Google search itself is faster, anticipates search queries more accurately and has more features and more differentiated tools all the time. Google News is a great feature. After many head to head comparisons I've also settle on Google Maps. Which embeds very well in other people's web sites. Is MapQuest still in business? I have no idea. And Google labs is always full of new stuff to try or use. Google Earth is certainly best in class for value, and Google's new Body Browser is an amazing interactive atlas of the body (from which you can send your current exact view to another user).
Chrome has totally turned me from years on FireFox and Safari's still as stupid with its limited history as ever. I can't believe it can't return you to a previous browsing session with the history of each open tab intact. Chrome is much faster than Firefox, sandboxes each tab in its own process, almost never crashes (I've had a 20-35 tab session open in Vista for about a month now), is much less of a memory hog than FF or Safari (which just keep growing and growing in RAM use over the days). Chrome is also totally self-updating and the integrated search and URL bar is a bigger advance than you might imagine over time. And it's getting a lot of add-ons and extensions now, e.g., a way cool lyric reader for songs on YouTube, a button to start a gmail to forward a link without having to go to gMail, and while many of the initial Chrome apps are merely websites, so are many iOS apps essentially.
So on these and others, they seem more like leaders than followers (I won't say innovative since they buy a lot new tech through acquisitions), the integration between the products is impressive and the software is NOT shoddy (and I've used plenty of software). And on the mobile front, Android's certainly come a much further way much faster than Win ever did. My friends (and lots of the tech cognoscenti) really like their Android Phones, not to mention they're continuing to sell faster and faster.
Their online help tools, too, are better, faster, etc. than IE. And damn, it is NOT in their best interest to "not care a bit about quality." That's ridiculous on its face.
And as for how they earn their revenue, my eye's trained to virtually never even notice any content in banner or ad-sense bits.
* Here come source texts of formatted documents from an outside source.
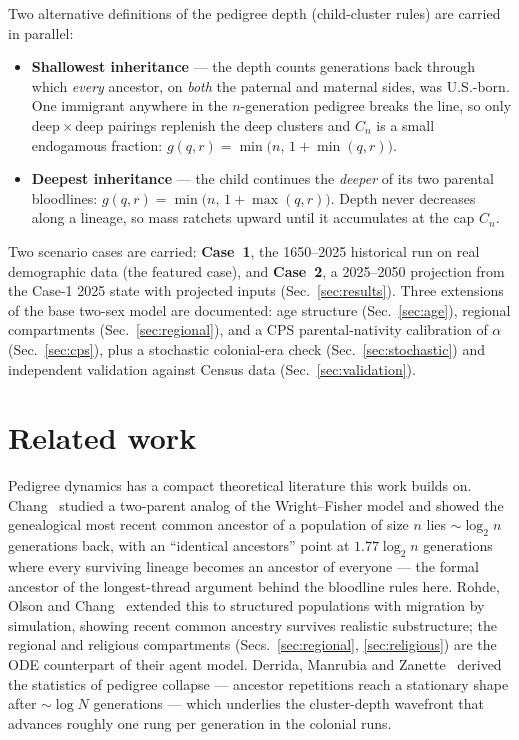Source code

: \documentclass[11pt,a4paper]{article}
\begin{document}
Two alternative definitions of the pedigree depth (child-cluster rules) are
carried in parallel:
\begin{itemize}
  \item \textbf{Shallowest inheritance} --- the depth counts generations back through
    which \emph{every} ancestor, on \emph{both} the paternal and maternal
    sides, was U.S.-born.  One immigrant anywhere in the $n$-generation
    pedigree breaks the line, so only deep${}\times{}$deep pairings replenish
    the deep clusters and $C_n$ is a small endogamous fraction:
    $g(q,r)=\min\bigl(n,\,1+\min(q,r)\bigr)$.
  \item \textbf{Deepest inheritance} --- the child continues the \emph{deeper}
    of its two parental bloodlines:
    $g(q,r)=\min\bigl(n,\,1+\max(q,r)\bigr)$.  Depth never decreases along a
    lineage, so mass ratchets upward until it accumulates at the cap $C_n$.
\end{itemize}
Two scenario cases are carried: \textbf{Case~1}, the 1650--2025 historical
run on real demographic data (the featured case), and \textbf{Case~2}, a
2025--2050 projection from the Case-1 2025 state with projected inputs
(Sec.~\ref{sec:results}).  Three extensions of the base two-sex model are
documented: age structure (Sec.~\ref{sec:age}), regional compartments
(Sec.~\ref{sec:regional}), and a CPS parental-nativity calibration of
$\alpha$ (Sec.~\ref{sec:cps}), plus a stochastic colonial-era check
(Sec.~\ref{sec:stochastic}) and independent validation against Census
data (Sec.~\ref{sec:validation}).

\section{Related work}
Pedigree dynamics has a compact theoretical literature this work builds on.
Chang~\cite{chang1999} studied a two-parent analog of the Wright--Fisher model
and showed the genealogical most recent common ancestor of a population of
size $n$ lies $\sim\!\log_2 n$ generations back, with an ``identical ancestors''
point at $1.77\log_2 n$ generations where every surviving lineage becomes an
ancestor of everyone --- the formal ancestor of the longest-thread argument
behind the bloodline rules here.  Rohde, Olson and Chang~\cite{rohde2004}
extended this to structured populations with migration by simulation, showing
recent common ancestry survives realistic substructure; the regional and
religious compartments (Secs.~\ref{sec:regional}, \ref{sec:religious}) are
the ODE counterpart of their agent model.  Derrida, Manrubia and
Zanette~\cite{derrida1999,derrida2000} derived the statistics of pedigree
collapse --- ancestor repetitions reach a stationary shape after
$\sim\!\log N$ generations --- which underlies the cluster-depth wavefront
that advances roughly one rung per generation in the colonial runs.
\end{document}
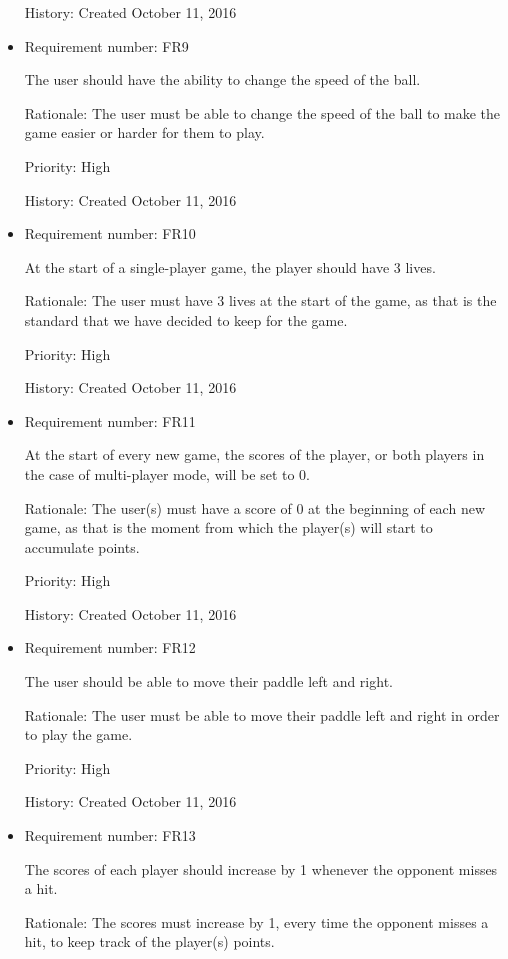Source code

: \documentclass[12pt,letterpaper]{article}
\begin{document}
\begin{itemize}
		History: Created October 11, 2016

		\item Requirement number: FR9

		The user should have the ability to change the speed of the ball.

		Rationale: The user must be able to change the speed of the ball to make the game easier or harder for them to play.

		Priority: High

		History: Created October 11, 2016

		\item Requirement number: FR10

		At the start of a single-player game, the player should have 3 lives.

		Rationale: The user must have 3 lives at the start of the game, as that is the standard that we have decided to keep for the game.

		Priority: High

		History: Created October 11, 2016

		\item Requirement number: FR11

		At the start of every new game, the scores of the player, or both players in the case of multi-player mode, will be set to 0.

		Rationale: The user(s) must have a score of 0 at the beginning of each new game, as that is the moment from which the player(s) will start to accumulate points.

		Priority: High

		History: Created October 11, 2016

		\item Requirement number: FR12

		The user should be able to move their paddle left and right.

		Rationale: The user must be able to move their paddle left and right in order to play the game.

		Priority: High

		History: Created October 11, 2016

		\item Requirement number: FR13

		The scores of each player should increase by 1 whenever the opponent misses a hit.

		Rationale: The scores must increase by 1, every time the opponent misses a hit, to keep track of the player(s) points.


\end{itemize}
\end{document}
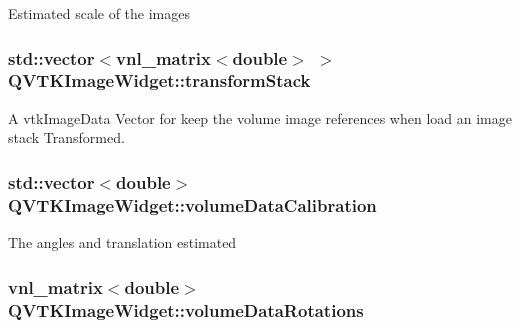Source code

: Estimated scale of the images \hypertarget{class_q_v_t_k_image_widget_a77de3bb5e2ca81b3c66ca5864003d02d}{
\subsubsection[{transform\-Stack}]{\setlength{\rightskip}{0pt plus 5cm}std\-::vector$<$vnl\-\_\-matrix$<$double$>$ $>$ {\bf Q\-V\-T\-K\-Image\-Widget\-::transform\-Stack}}}\label{d8/dd7/class_q_v_t_k_image_widget_a77de3bb5e2ca81b3c66ca5864003d02d}


A vtk\-Image\-Data Vector for keep the volume image references when load an image stack Transformed. 

\hypertarget{class_q_v_t_k_image_widget_ad5069809b7e74c437884499f2aaaf0a0}{
\subsubsection[{volume\-Data\-Calibration}]{\setlength{\rightskip}{0pt plus 5cm}std\-::vector$<$double$>$ {\bf Q\-V\-T\-K\-Image\-Widget\-::volume\-Data\-Calibration}}}\label{d8/dd7/class_q_v_t_k_image_widget_ad5069809b7e74c437884499f2aaaf0a0}
The angles and translation estimated \hypertarget{class_q_v_t_k_image_widget_ab9aba72f9fc8e922555b96f30bd1dba3}{
\subsubsection[{volume\-Data\-Rotations}]{\setlength{\rightskip}{0pt plus 5cm}vnl\-\_\-matrix$<$double$>$ {\bf Q\-V\-T\-K\-Image\-Widget\-::volume\-Data\-Rotations}}}\label{d8/dd7/class_q_v_t_k_image_widget_ab9aba72f9fc8e922555b96f30bd1dba3}



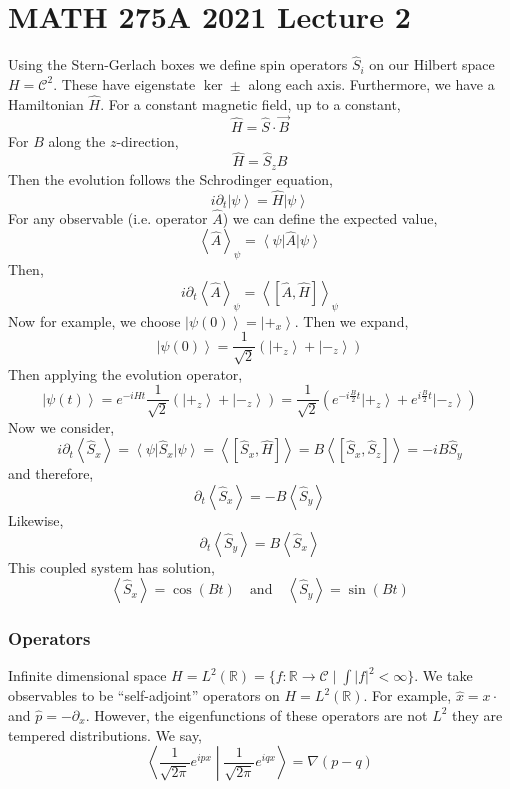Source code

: \documentclass[12pt]{article}
\begin{document}
\renewcommand{\C}{\mathcal{C}}

\section{MATH 275A 2021 Lecture 2}

\newcommand{\ket}[1]{\left| #1 \right>}
\newcommand{\bra}[1]{\left< #1 \right|}

Using the Stern-Gerlach boxes we define spin operators $\hat{S}_i$ on our Hilbert space $H = \C^2$. These have eigenstate $\ker{\pm}$ along each axis. Furthermore, we have a Hamiltonian $\hat{H}$. For a constant magnetic field, up to a constant,
\[ \hat{H} = \hat{S} \cdot \vec{B} \]
For $B$ along the $z$-direction,
\[ \hat{H} = \hat{S}_z B \]
Then the evolution follows the Schrodinger equation,
\[ i \partial_t \ket{\psi} = \hat{H} \ket{\psi} \]
For any observable (i.e. operator $\hat{A}$) we can define the expected value,
\[ \left< \hat{A} \right>_\psi = \bra{\psi} \hat{A} \ket{\psi} \]
Then,
\[ i \partial_t \left< \hat{A} \right>_\psi= \left< [\hat{A}, \hat{H}] \right>_{\psi} \]
Now for example, we choose $\ket{\psi(0)} = \ket{+_x}$. Then we expand,
\[ \ket{\psi(0)} = \frac{1}{\sqrt{2}} \left( \ket{+_z} + \ket{-_z} \right) \]
Then applying the evolution operator,
\[ \ket{\psi(t)} = e^{-i H t} \frac{1}{\sqrt{2}} \left( \ket{+_z} + \ket{-_z} \right) = \frac{1}{\sqrt{2}} \left( e^{-i \frac{B}{2}t} \ket{+_z} + e^{i \frac{B}{2}t} \ket{-_z} \right) \]
Now we consider,
\[ i \partial_t \left< \hat{S}_x \right> = \bra{\psi} \hat{S}_x \ket{\psi} = \left< [\hat{S}_x, \hat{H}] \right> = B \left< [\hat{S}_x, \hat{S}_z] \right> = - i B \hat{S}_y \]
and therefore,
\[ \partial_t \left< \hat{S}_x \right> = - B \left< \hat{S}_y \right> \]
Likewise,
\[ \partial_t \left< \hat{S}_y \right> = B \left< \hat{S}_x \right> \]
This coupled system has solution,
\[ \left< \hat{S}_x \right> = \cos{(B t)} \quad \text{and} \quad \left< \hat{S}_y \right> = \sin{(B t)} \]

\subsubsection{Operators}

\newcommand{\R}{\mathbb{R}}

Infinite dimensional space $H = L^2(\R) = \{ f : \R \to \C \mid \int |f|^2 < \infty \}$. We take observables to be ``self-adjoint'' operators on $H = L^2(\R)$. For example, $\hat{x} = x \cdot$ and $\hat{p} = - \partial_x$. However, the eigenfunctions of these operators are not $L^2$ they are tempered distributions. We say,
\[ \left< \frac{1}{\sqrt{2\pi}} e^{i p x} \middle| \frac{1}{\sqrt{2\pi}} e^{i q x} \right> = \nabla(p - q) \]
\end{document}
If they've gotten any clicks from me in years, I don't remember. And as for their a) corporate morality and b) plans to dominate as much of the digi-verse as they can, I simply ask a) compared to whom and b) which sizable company that might wouldn't? Data-mining? How about those reports this week about how many iPhone apps are wringing out our data and selling it without ever asking permission? And facebook likely knows as much about me as Google. And many other companies know some.
Certainly, they falter - as do virtually all rapidly growing diversified companies in rapidly evolving tech fields - Buzz was ill-conceived, too limited to ever compete with fb and the rollout was a PR disaster. Wave couldn't define what it was and is now waving buh-bye. Android's geekier than iPhone and does have some fragmentation. Also, even with a big headstart, Office Live has better online Office tools. And Google TV is the exception (clunky, overly complex, buggy, poor UI and hardware design - which latter is partly Google's fault - i.e., like a product MS would roll out) which I think proves the rule here.
Which is that by virtually any product measure, Goog is no MS - its first versions work better, and are generally far more reliable, and its updating cycle much faster.
It's fine with me for people to see Google as an or the "enemy," and yeah they're scary, but then to me so is Apple as well as MS and fb, but hey, if you want to keep up with what's happening, you still have to give every devil its due.